Phagocytosis of photoreceptor outer segments by transplanted human neural stem cells as a neuroprotective mechanism in retinal degeneration.

ABSTRACT

PURPOSE: Transplantation of human central nervous system stem cells (HuCNS-SC) into the subretinal space of Royal College of Surgeons (RCS) rats preserves photoreceptors and visual function. To explore possible mechanism(s) of action underlying this neuroprotective effect, we performed a detailed morphologic and ultrastructure analysis of HuCNS-SC transplanted retinas. METHODS: The HuCNS-SC were transplanted into the subretinal space of RCS rats. Histologic examination of the transplanted retinas was performed by light and electron microscopy.
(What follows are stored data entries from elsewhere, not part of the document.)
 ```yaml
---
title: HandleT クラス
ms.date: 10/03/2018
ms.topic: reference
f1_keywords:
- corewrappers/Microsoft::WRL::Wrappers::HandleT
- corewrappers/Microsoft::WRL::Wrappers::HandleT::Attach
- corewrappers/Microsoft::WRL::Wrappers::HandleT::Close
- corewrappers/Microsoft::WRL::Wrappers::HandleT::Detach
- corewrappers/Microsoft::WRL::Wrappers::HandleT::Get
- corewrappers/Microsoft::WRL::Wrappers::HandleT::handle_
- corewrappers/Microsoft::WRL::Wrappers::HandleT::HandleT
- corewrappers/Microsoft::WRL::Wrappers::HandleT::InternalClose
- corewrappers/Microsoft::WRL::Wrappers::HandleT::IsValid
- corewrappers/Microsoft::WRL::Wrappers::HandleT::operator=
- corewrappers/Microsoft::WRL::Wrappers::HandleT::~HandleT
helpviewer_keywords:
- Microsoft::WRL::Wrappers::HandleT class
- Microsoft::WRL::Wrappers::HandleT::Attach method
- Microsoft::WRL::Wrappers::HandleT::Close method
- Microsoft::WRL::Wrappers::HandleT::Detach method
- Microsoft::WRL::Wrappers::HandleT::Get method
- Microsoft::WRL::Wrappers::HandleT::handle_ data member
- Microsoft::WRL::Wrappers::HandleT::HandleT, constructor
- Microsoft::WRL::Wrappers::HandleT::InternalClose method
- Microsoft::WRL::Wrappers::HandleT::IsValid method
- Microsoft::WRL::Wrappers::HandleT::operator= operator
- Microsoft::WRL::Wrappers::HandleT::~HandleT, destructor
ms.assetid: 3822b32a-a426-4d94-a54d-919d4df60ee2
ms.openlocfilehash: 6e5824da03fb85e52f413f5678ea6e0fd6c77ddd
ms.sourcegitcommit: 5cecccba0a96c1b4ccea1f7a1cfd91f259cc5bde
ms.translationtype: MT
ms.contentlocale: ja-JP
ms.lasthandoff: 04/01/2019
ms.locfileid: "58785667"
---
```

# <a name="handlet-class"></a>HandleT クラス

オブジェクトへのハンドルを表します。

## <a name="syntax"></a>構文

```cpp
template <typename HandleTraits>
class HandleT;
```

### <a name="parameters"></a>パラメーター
Areas of the retina adjacent to HuCNS-SC graft (treated regions) were analyzed and compared to control sections obtained from the same retina, but distant from the transplant site (untreated regions). RESULTS: The HuCNS-SC were detected as a layer of STEM 121 immunopositive cells in the subretinal space. In treated regions, preserved photoreceptor nuclei, as well as inner and outer segments were identified readily. In contrast, classic signs of degeneration were observed in the untreated regions. Interestingly, detailed ultrastructure analysis revealed a striking preservation of the photoreceptor-bipolar-horizontal cell synaptic contacts in the outer plexiform layer (OPL) of treated areas, in stark contrast with untreated areas. Finally, the presence of phagosomes and vesicles exhibiting the lamellar structure of outer segments also was detected within the cytosol of HuCNS-SC, indicating that these cells have phagocytic capacity in vivo. CONCLUSIONS: This study reveals the novel finding that preservation of specialized synaptic contacts between photoreceptors and second order neurons, as well as phagocytosis of photoreceptor outer segments, are potential mechanism(s) of HuCNS-SC transplantation, mediating functional rescue in retinal degeneration.